Nella prospettiva dei palestinesi il sionismo apparve come un movimento di stranieri colonizzatori cui bisognava resistere. Ancora oggi per la loro psicologia collettiva che ha vissuto l’insediamento degli ebrei in Palestina come un’ingiustizia, un’usurpazione dei propri diritti, è difficile accettare le conseguenze di questi eventi, la presenza ebraica in Palestina, l’esistenza dello Stato d’Israele. Come ricorda Sari Nusseibeh - fra i più insigni intellettuali palestinesi -, “tornando al dibattito sulle soluzioni di compromesso, i palestinesi hanno un problema di fondo ad accettarle perché sono convinti che ciò significherebbe assoggettarsi a un’ingiustizia… La premessa di ogni soluzione politica del conflitto sta quindi nella creazione di uno Stato palestinese” (Mark Heller-Sari Nusseibeh, Israele e Palestina. Il piano per la pace fra due stati sovrani, 1992).
Il mio quesito centrale, guardando al futuro, è come assicurare che Israele resti “Stato degli Ebrei” nel senso di Herzl, ma anche una democrazia piena per i suoi cittadini. Tutti. Per molti - vedi i postsionisti, anche in Israele - questo è un ossimoro, un’impossibilità.
Io penso di no, ma vedo segni preoccupanti del degrado della democrazia e difficoltà via via maggiori per uno stato che voglia essere ebraico e democratico. Intanto cosa significa? Come si concilia il diritto all’autodeterminazione degli ebrei in Israele con i diritti degli altri, cittadini non ebrei ? Che Israele sia uno stato ebraico, non solo per un fatto demografico - perché gli ebrei sono maggioritari - ma perché la cultura ebraica è parte rilevante dell’identità collettiva e impronta di sé la sfera pubblica (la lingua, le feste, la memoria storica) è legittimo; ma non può e non deve lo stato favorire il gruppo ebraico a fronte dei non ebrei nell’allocare fondi, terre, scuole, risorse pubbliche.
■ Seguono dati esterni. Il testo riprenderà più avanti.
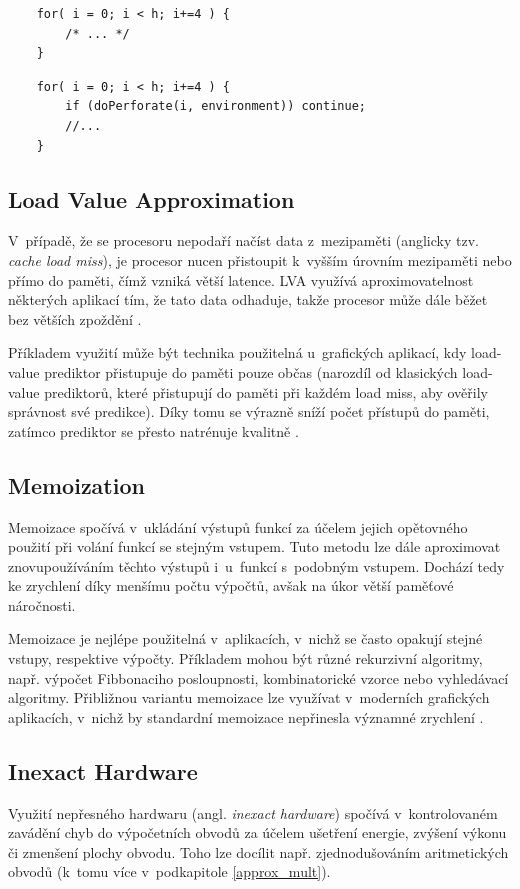 \begin{verbatim}
    for( i = 0; i < h; i+=4 ) { 
        /* ... */ 
    }
\end{verbatim}

\begin{verbatim}
    for( i = 0; i < h; i+=4 ) {
        if (doPerforate(i, environment)) continue;
        //...
    }
\end{verbatim}

\subsection*{Load Value Approximation}
V~případě, že se procesoru nepodaří načíst data z~mezipaměti (anglicky tzv. \textit{cache load miss}), je procesor nucen přistoupit k~vyšším úrovním mezipaměti nebo přímo do paměti, čímž vzniká větší latence. LVA využívá aproximovatelnost některých aplikací tím, že tato data odhaduje, takže procesor může dále běžet bez větších zpoždění \cite{ac_techniques}.

Příkladem využití může být technika použitelná u~grafických aplikací, kdy load-value prediktor přistupuje do paměti pouze občas (narozdíl od klasických load-value prediktorů, které přistupují do paměti při každém load miss, aby ověřily správnost své predikce). Díky tomu se výrazně sníží počet přístupů do paměti, zatímco prediktor se přesto natrénuje kvalitně \cite{load_value_approx}.

\subsection*{Memoization}
Memoizace spočívá v~ukládání výstupů funkcí za účelem jejich opětovného použití při volání funkcí se stejným vstupem. Tuto metodu lze dále aproximovat znovupoužíváním těchto výstupů i~u~funkcí s~podobným vstupem. Dochází tedy ke zrychlení díky menšímu počtu výpočtů, avšak na úkor větší paměťové náročnosti.

Memoizace je nejlépe použitelná v~aplikacích, v~nichž se často opakují stejné vstupy, respektive výpočty. Příkladem mohou být různé rekurzivní algoritmy, např. výpočet Fibbonaciho posloupnosti, kombinatorické vzorce nebo vyhledávací algoritmy. Přibližnou variantu memoizace lze využívat v~moderních grafických aplikacích, v~nichž by standardní memoizace nepřinesla významné zrychlení \cite{ac_techniques}.

\subsection*{Inexact Hardware}
Využití nepřesného hardwaru (angl. \textit{inexact hardware}) spočívá v~kontrolovaném zavádění chyb do výpočetních obvodů za účelem ušetření energie, zvýšení výkonu či zmenšení plochy obvodu. Toho lze docílit např. zjednodušováním aritmetických obvodů (k~tomu více v~podkapitole \ref{approx_mult}).

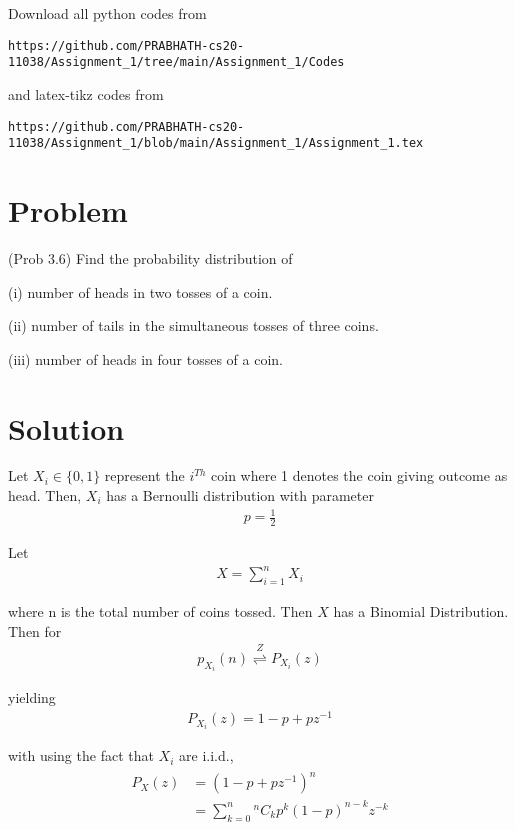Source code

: \documentclass[journal,12pt,twocolumn]{IEEEtran}
\begin{document}
Download all python codes from 
\begin{lstlisting}
https://github.com/PRABHATH-cs20-11038/Assignment_1/tree/main/Assignment_1/Codes
\end{lstlisting}

and latex-tikz codes from
\begin{lstlisting}
https://github.com/PRABHATH-cs20-11038/Assignment_1/blob/main/Assignment_1/Assignment_1.tex
\end{lstlisting}

\section{Problem}
(Prob 3.6) Find the probability distribution of

(i) number of heads in two tosses of a coin.

(ii) number of tails in the simultaneous tosses of three coins.

(iii) number of heads in four tosses of a coin.
\section{Solution}

Let $X_i \in \{0, 1\}$ represent the $i^{Th}$ coin where 1 denotes the coin giving outcome as head. Then, $X_i$ has a Bernoulli distribution with parameter
\begin{align}
p = \frac{1}{2}
\end{align}

Let 
\begin{align}
X = \sum\limits_{i=1}^{n}X_i
\end{align}

where n is the total number of coins tossed. Then $X$ has a Binomial Distribution. Then for 
\begin{align}
    p_{X_i}(n) {\stackrel{Z}{\rightleftharpoons}} P_{X_i}(z)
\end{align}

yielding
\begin{align}
    P_{X_i}(z) = 1-p+p z^{-1}
\end{align}

with using the fact that $X_i$ are i.i.d.,
\begin{align}
\begin{split}
    P_X(z) &= (1-p+p z^{-1})^n\\
    &=\sum\limits_{k=0}^n{^n C_k}p^k(1-p)^{n-k}z^{-k}
\end{split}
\end{align}
\end{document}
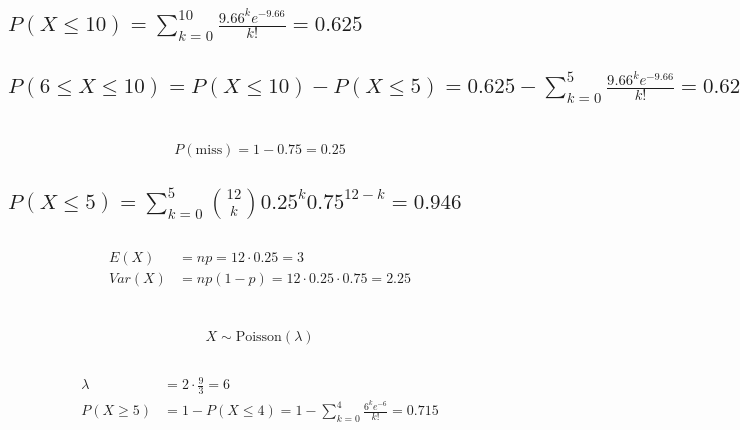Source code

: \documentclass{homework}
\begin{document}
\subsection{$P(X \leq 10) = \sum_{k=0}^{10} \frac{9.66^{k} e^{-9.66}}{k!} = 0.625$}

\subsection{$P(6 \leq X \leq 10) = P(X \leq 10) - P(X \leq 5) = 0.625 - \sum_{k=0}^{5} \frac{9.66^{k} e^{-9.66}}{k!} = 0.625 - 0.081= 0.544$}

\section{}

\[P(\text{miss})=1 - 0.75 = 0.25\]

\subsection{$P(X \leq 5) = \sum_{k=0}^{5} \binom{12}{k} 0.25^k 0.75^{12-k} = 0.946$}

\subsection{}

\begin{align*}
E(X) &= np = 12 \cdot 0.25 = 3 \\
Var(X) &= np(1-p) = 12 \cdot 0.25 \cdot 0.75 = 2.25
\end{align*}

\section{}

\[
X \sim \text{Poisson}(\lambda)
\]

\subsection{}

\begin{align*}
    \lambda &= 2 \cdot \frac{9}{3} = 6 \\
    P(X \geq 5) &= 1 - P(X \leq 4) = 1 - \sum_{k=0}^4 \frac{6^k e^{-6}}{k!} = 0.715
\end{align*}

\subsection{}
\end{document}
Per essere una vera democrazia Israele dovrà fare due cose che trasformino in profondità lo status quo: 1- porre fine all’occupazione, evacuare le colonie e spartire con il negoziato con lo stato di Palestina la terra compresa fra il Giordano e il Mediterraneo; 2- separare religione e stato.
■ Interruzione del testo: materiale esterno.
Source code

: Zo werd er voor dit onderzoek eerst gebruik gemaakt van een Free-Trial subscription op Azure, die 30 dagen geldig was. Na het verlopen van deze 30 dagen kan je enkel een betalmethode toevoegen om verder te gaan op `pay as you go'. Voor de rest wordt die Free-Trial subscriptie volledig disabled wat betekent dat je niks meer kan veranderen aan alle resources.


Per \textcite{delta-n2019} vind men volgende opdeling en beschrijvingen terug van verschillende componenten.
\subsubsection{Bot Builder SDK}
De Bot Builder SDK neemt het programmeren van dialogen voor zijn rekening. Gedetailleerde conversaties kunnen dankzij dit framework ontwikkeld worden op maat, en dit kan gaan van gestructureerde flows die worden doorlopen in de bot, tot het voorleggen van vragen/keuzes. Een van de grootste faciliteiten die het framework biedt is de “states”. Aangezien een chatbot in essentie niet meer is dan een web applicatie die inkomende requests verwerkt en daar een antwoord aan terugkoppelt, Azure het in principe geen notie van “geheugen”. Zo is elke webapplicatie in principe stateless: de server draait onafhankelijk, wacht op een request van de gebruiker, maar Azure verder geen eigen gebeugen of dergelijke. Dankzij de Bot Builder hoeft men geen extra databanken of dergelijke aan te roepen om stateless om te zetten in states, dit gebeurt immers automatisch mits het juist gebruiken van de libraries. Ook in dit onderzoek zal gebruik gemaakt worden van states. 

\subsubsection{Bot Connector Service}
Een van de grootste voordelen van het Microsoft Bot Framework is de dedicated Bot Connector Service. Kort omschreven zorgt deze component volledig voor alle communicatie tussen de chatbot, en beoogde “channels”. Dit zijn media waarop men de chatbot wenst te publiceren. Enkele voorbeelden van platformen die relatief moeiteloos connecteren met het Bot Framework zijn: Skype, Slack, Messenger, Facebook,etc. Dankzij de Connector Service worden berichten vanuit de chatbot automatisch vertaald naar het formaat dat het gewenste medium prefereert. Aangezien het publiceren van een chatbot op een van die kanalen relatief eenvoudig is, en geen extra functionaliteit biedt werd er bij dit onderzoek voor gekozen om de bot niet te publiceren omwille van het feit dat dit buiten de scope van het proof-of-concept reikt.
Affronto la prima, non perché più facile, ma perché più urgente e più fondamentale per la natura stessa del sionismo 
Di tre cose - Israele come stato-nazione del popolo ebraico, come democrazia, come Terra di Israele nella sua integrità biblica - due sole si possono conseguire. O Israele rinuncia al West Bank, sgombera le colonie e negozia uno scambio paritario di territori (incorporando gli insediamenti più prossimi alla linea verde), concordando un confine che lo separi dallo stato di Palestina e conserva così la sua identità di stato ebraico e democratico, in cui gli ebrei sono maggioritari ma gli arabi godono di pieni diritti civili e politici di una minoranza nazionale. Oppure, perpetuando l’occupazione fino all’annessione de facto, si tramuta in uno stato binazionale, in cui gli ebrei saranno (nel 2020-30) minoritari e finirà il sionismo nelle sue fondamenta ideali e pratiche. Oppure, infine, inseguendo l’idea fondamentalista dell’integrità della Terra di Israele e del suo possesso esclusivo e privando i palestinesi dei loro diritti, Israele conserva l’ebraicità dello stato, ma in un regime di segregazione che sarà bandito dalla comunità delle nazioni e segnato da una perenne guerra civile fra arabi ed ebrei.
Per cosa avrebbe optato Herzl, mi sembra ovvio.